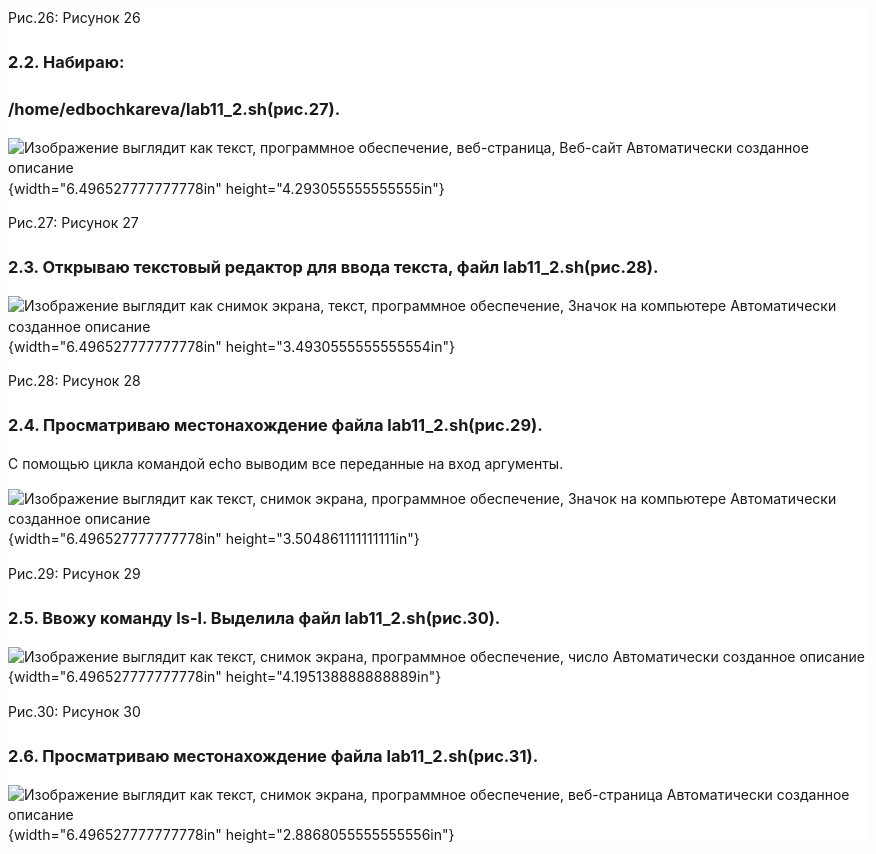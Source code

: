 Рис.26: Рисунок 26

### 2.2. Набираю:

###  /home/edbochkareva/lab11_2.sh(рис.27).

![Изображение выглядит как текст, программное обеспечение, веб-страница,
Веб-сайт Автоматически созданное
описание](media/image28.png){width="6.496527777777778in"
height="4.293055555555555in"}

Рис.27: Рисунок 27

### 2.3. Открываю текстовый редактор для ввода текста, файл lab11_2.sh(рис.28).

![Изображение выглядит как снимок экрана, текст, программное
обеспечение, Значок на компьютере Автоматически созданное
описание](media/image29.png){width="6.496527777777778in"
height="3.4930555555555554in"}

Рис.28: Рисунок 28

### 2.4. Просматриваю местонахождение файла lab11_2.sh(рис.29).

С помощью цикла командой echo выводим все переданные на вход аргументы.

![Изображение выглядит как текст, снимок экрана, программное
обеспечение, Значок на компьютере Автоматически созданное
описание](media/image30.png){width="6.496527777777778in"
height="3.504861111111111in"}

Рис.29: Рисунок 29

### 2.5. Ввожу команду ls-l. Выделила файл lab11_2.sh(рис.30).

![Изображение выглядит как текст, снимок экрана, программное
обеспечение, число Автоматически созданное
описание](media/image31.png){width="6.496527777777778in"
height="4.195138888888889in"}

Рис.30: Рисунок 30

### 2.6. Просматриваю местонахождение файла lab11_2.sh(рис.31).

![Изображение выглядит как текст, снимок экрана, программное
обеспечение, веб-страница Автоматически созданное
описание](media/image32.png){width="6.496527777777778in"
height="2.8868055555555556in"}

◆ ◆ ◆ ◆ ◆

### [THE TASK]
Scan the data above and report each line in which "описание" is present.

### [EXERCISE RESULT]
описание](media/image28.png){width="6.496527777777778in"
описание](media/image29.png){width="6.496527777777778in"
описание](media/image30.png){width="6.496527777777778in"
описание](media/image31.png){width="6.496527777777778in"
описание](media/image32.png){width="6.496527777777778in"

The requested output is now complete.